Ramanathan over the last seven years has also been operating a micro-finance organisation Janalakshmi Social Services, offering micro-credit to urban poor.

According to regulations in India, a micro-finance organisation under section 25 of Companies Act cannot raise deposits from the public, but can only lend to a certain section of population. This, according to Ramanathan, is proving to be a hurdle to widen his reach and broaden the agenda of financial inclusion.

To overcome this hurdle, Ramanathan plans to create a holding company, which will serve the norms of operating a non-profit organisation, and this holding company will float an NBFC (non-banking financial company).

Dell Foundation, Lok Capital (in which CDC is an investor) and Bellwether Microfinance are together picking up minority stake in the NBFC.

“This will be a recognised NBFC which can raise deposits and carry out various other financial activities. The only difference is that we are focussed on urban poor and we will continue on that path,” Ramanthan detailed.

This move to set up an NBFC is part of his vision to move beyond the narrow definition of micro-credit to a more broadbased one of micro-finance, encompassing a range of financial services to include credit, savings, insurance, remittance services etc. According to information available, the licence for starting this NBFC is expected anytime soon.

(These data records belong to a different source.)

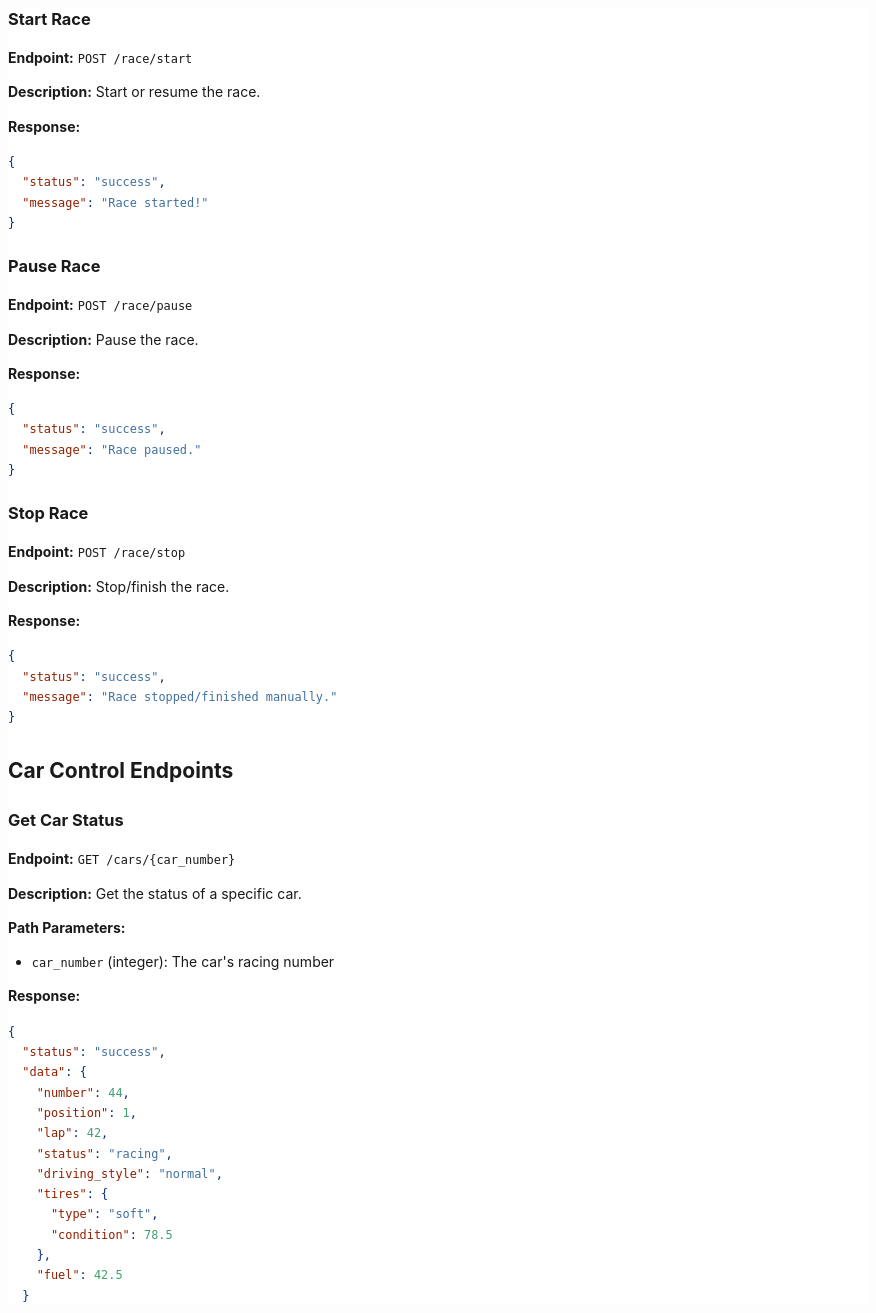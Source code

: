 ### Start Race

**Endpoint:** `POST /race/start`

**Description:** Start or resume the race.

**Response:**
```json
{
  "status": "success",
  "message": "Race started!"
}
```

### Pause Race

**Endpoint:** `POST /race/pause`

**Description:** Pause the race.

**Response:**
```json
{
  "status": "success",
  "message": "Race paused."
}
```

### Stop Race

**Endpoint:** `POST /race/stop`

**Description:** Stop/finish the race.

**Response:**
```json
{
  "status": "success",
  "message": "Race stopped/finished manually."
}
```

## Car Control Endpoints

### Get Car Status

**Endpoint:** `GET /cars/{car_number}`

**Description:** Get the status of a specific car.

**Path Parameters:**
- `car_number` (integer): The car's racing number

**Response:**
```json
{
  "status": "success",
  "data": {
    "number": 44,
    "position": 1,
    "lap": 42,
    "status": "racing",
    "driving_style": "normal",
    "tires": {
      "type": "soft",
      "condition": 78.5
    },
    "fuel": 42.5
  }
```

Janalakshmi has cumulatively lent close to Rs 30 crore to around 2 lakh people by raising resources from institutions such as Nabard and Sidbi.

“We lend at a rate of 24 per cent including our loan costs, operations costs and other variables. Our NPA is at around 3 per cent and we are adopting technology to reduce our operation cost so that we can lend at a much lesser rate of interest,” Ramanathan said.

Janalakshmi’s business objective is to become a financial services provider to the sub-prime sector, providing Rs 586 crore for at least 5 lakh customers in the next 5 years, said Ramanathan, elaborating on his plans, that they have entered into a pact with Financial Information Network and Operations Ltd (FINO) for deployment of a core banking solution on i-flex platform.

“This a pay per usage model, and FINO along with IBM has implemented this solution for us. This deployment will enable our customers to have a smart card through which, besides other features, can participate in fruit and vegetable auctions at Safal outlets without having to carry cash,” he noted.